Task statement - Beneath this task is a listing. State how many of its lines include the string "Compute", giving nothing but the number.

Input for this task -
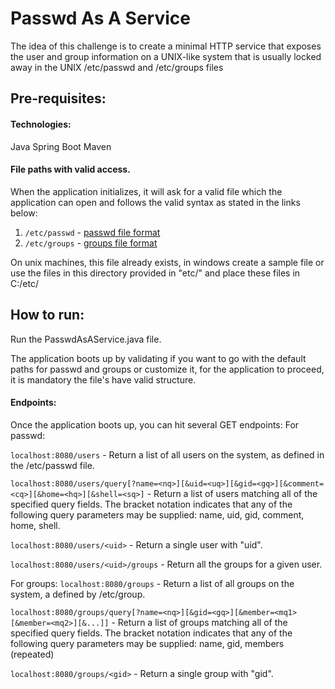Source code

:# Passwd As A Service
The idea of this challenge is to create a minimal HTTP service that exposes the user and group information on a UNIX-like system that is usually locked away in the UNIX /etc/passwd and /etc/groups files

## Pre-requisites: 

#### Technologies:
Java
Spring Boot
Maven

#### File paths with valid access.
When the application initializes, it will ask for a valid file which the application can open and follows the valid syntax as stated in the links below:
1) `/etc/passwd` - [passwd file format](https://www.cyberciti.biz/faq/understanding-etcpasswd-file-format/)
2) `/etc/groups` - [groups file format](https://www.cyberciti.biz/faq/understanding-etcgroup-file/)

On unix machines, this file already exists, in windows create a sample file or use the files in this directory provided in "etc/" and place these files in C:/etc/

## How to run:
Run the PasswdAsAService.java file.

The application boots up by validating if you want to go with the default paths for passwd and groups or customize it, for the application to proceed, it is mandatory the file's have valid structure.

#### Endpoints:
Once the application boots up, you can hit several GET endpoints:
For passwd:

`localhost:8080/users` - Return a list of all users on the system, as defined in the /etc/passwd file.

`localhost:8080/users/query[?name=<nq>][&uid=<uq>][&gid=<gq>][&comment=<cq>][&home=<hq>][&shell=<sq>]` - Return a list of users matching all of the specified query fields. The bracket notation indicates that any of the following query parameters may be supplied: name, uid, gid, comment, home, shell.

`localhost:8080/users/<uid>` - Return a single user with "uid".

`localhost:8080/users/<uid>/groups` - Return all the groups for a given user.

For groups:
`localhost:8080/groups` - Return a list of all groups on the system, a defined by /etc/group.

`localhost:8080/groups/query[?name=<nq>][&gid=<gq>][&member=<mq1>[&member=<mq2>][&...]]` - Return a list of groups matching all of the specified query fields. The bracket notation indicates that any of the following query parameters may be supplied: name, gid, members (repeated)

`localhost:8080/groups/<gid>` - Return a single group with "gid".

...

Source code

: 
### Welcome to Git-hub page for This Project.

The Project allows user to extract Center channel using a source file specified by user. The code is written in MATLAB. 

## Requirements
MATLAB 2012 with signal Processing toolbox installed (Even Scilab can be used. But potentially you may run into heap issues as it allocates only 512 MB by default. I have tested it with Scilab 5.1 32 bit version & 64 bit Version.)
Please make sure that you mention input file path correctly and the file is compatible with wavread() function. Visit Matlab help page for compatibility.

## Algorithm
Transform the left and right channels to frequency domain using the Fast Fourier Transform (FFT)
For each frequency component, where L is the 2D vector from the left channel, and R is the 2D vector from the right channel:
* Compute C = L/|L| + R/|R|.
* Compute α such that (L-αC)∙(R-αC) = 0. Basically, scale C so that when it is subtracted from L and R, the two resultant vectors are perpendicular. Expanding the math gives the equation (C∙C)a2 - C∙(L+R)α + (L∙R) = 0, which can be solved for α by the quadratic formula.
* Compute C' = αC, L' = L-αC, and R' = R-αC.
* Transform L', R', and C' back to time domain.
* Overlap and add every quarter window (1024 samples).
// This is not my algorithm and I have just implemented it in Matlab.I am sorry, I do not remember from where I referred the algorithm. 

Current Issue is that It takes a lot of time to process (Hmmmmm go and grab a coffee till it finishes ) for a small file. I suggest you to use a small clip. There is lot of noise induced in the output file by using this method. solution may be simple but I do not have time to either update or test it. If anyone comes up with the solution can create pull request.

Answer section - 3